沉行川母親江榮月先發現了兒子異常,找了醫生診斷後,确定是沉行川體内信息素分泌紊亂導緻易感期頻繁不規律。
這種情況可大可小。
輕一點吃點藥也就調理好了,但也有嚴重的在易感期内咬死自己的omega。
也是這個時候,江榮月才知曉自己兒子标記過一個omega。
在沉行川又一次進入易感期時,且這次沉行川已經進入沒有人性無法交流六親不認野蠻暴力的癫狂狀态。
江榮月無奈下喊來樂雁,讓樂雁隔着房門釋放信息素安撫沉行川,然後讓醫生有機會進去打針。
樂雁有些猶豫,他知道這種行為代表着什麼,安撫過後呢?是标記。
不論是臨時還是永久,都代表着他要和沉行川綁定。
可他隻當沉行川是兄長,是家人。
樂雁看着眼神殷切的江榮月,心一橫,咬咬牙應了。大不了後面跟沉行川解釋清楚。
樂雁取下自己的抑制頸環,沉行川情況不樂觀,他還不能進去,隻先在門口慢慢釋放自己的信息素。
結果病房裡的人更加不可控了,像一頭暴怒的野獸撞擊着門。
沉東焦急地摸着腦袋:“怎麼回事?怎麼不管用?”
江榮月臉上也是難得慌亂:“是啊,雁雁,你的信息素……”
一個可能性忽然出現在江榮月腦中。
她兒子标記過其他omega,并且在易感期中排斥其他omega氣味。
江榮月愣了,沉東也跟着愣。
樂雁已經把頸環戴好迷惘又擔憂地看着他們,同時也在心裡悄悄松了口氣。
那段時日沉行川一直昏昏沉沉,他被鎖在一間四面全白的單人病房,初期會狂躁地砸東西,床頭櫃,椅子,花瓶,病床,鐵架子,房門,視線所及之處都免不了遭殃。
他急切地要找尋一個人,但是找不到,哪裡都找不到。不,不,是外面那些人根本不讓他找,這裡沒有那抹花香,全是陌生氣味!

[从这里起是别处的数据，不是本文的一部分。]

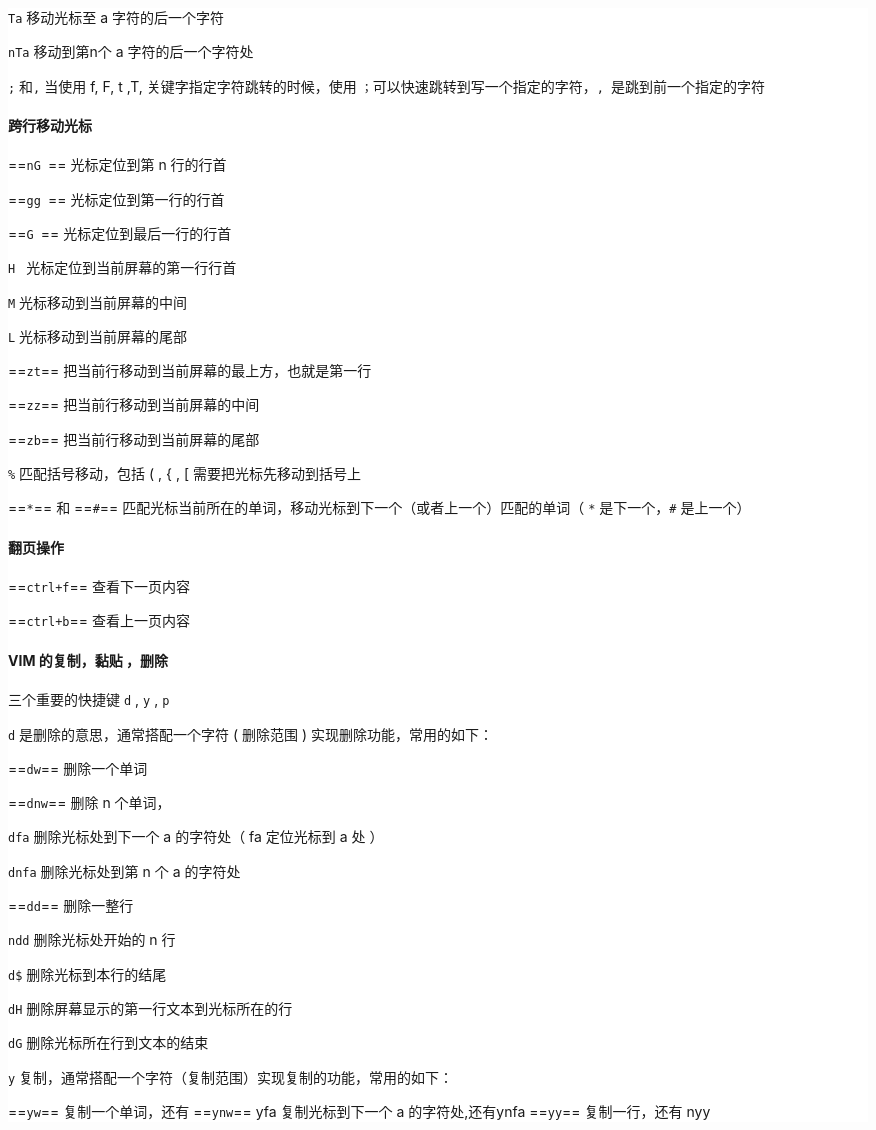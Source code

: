 `Ta` 	移动光标至 a 字符的后一个字符

`nTa` 	移动到第n个 a 字符的后一个字符处

`;` 和`,` 当使用 f, F, t ,T, 关键字指定字符跳转的时候，使用 `；`可以快速跳转到写一个指定的字符，`, `是跳到前一个指定的字符

#### 跨行移动光标

==`nG `==	光标定位到第 n 行的行首

==`gg `== 光标定位到第一行的行首

==`G `==  光标定位到最后一行的行首

`H ` 光标定位到当前屏幕的第一行行首

`M`  光标移动到当前屏幕的中间

`L`  光标移动到当前屏幕的尾部

==`zt`== 把当前行移动到当前屏幕的最上方，也就是第一行

==`zz`== 把当前行移动到当前屏幕的中间

==`zb`== 把当前行移动到当前屏幕的尾部

`%` 匹配括号移动，包括 ( , { , [ 需要把光标先移动到括号上

==`*`== 和 ==`#`== 匹配光标当前所在的单词，移动光标到下一个（或者上一个）匹配的单词（ `*` 是下一个，`#` 是上一个）

#### 翻页操作

==`ctrl+f`== 查看下一页内容

==`ctrl+b`== 查看上一页内容

#### VIM 的复制，黏贴 ，删除

三个重要的快捷键 `d` , `y` , `p`

`d`	是删除的意思，通常搭配一个字符 ( 删除范围 ) 实现删除功能，常用的如下：

==`dw`==	删除一个单词

==`dnw`==	删除 n 个单词，

`dfa` 	删除光标处到下一个 a 的字符处（ fa 定位光标到 a 处 ）

`dnfa`	 删除光标处到第 n 个 a 的字符处

==`dd`== 	删除一整行

`ndd` 	删除光标处开始的 n 行

`d$` 	删除光标到本行的结尾

`dH` 	删除屏幕显示的第一行文本到光标所在的行

`dG` 	删除光标所在行到文本的结束



`y`	复制，通常搭配一个字符（复制范围）实现复制的功能，常用的如下：

==`yw`==	复制一个单词，还有 ==`ynw`==
yfa	复制光标到下一个 a 的字符处,还有ynfa
==`yy`==	复制一行，还有 nyy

不僅如此,還有股omega信息素在試圖入侵他的大腦,很熟悉,他聞到過。
但不是他,不是那個人。
于是沉行川更加生氣,被惹怒般,沖到關着他的那扇厚實的大門拼命捶打撞擊,喉嚨裡發出威脅的低吼,像是如果不遵循他的命令他就要撕毀一切。
但無人聽到他的心聲。他是一頭無力無助的困獸。
慢慢的,他疲累了,安靜地靠在門闆上坐在地上,赤紅的眼眶泛着濕潤,他嘴裡喃喃。
你在哪,你在哪,我為什麼見不到你,你怎麼不來見我,我難受……
他在等他親吻過擁抱過的omega出現,但等到晚上,進來的是穿白大褂的醫生和護士。
醫生以為沉行川冷靜了些,于是進來給他打針,沒想到挨了幾拳,鼻青臉腫的他帶着力大無窮的護士迅速制服沉行川将他用束縛帶束在床上。
護士力大無窮,易感期中的特級alpha更是擁有洪荒之力,再加上此刻被omega抛棄的憤怒委屈更讓他火上加火,他在床上跟條被困的鲨魚似地亂扭亂彈,脆弱的病床都被他帶得在屋子裡轉了半個圈,嘎吱嘎吱一片兵荒馬亂。
後面幾天沉行川都是這麼過來的,強效抑制劑打了一陣又一陣,才讓沉行川恢複理智。
後來沉行川為了避免自己再出現這種不可控狀況,都會在預感易感期來臨的時刻提前用上強效抑制劑。
強效抑制劑副作用極大,會讓alpha體内壓制的信息素無法發洩,久而久之就會積攢成災,總有一天會爆發反噬,後果無法預料。
這次簡蔚的血,就是引發沉行川被迫進入易感期的源頭。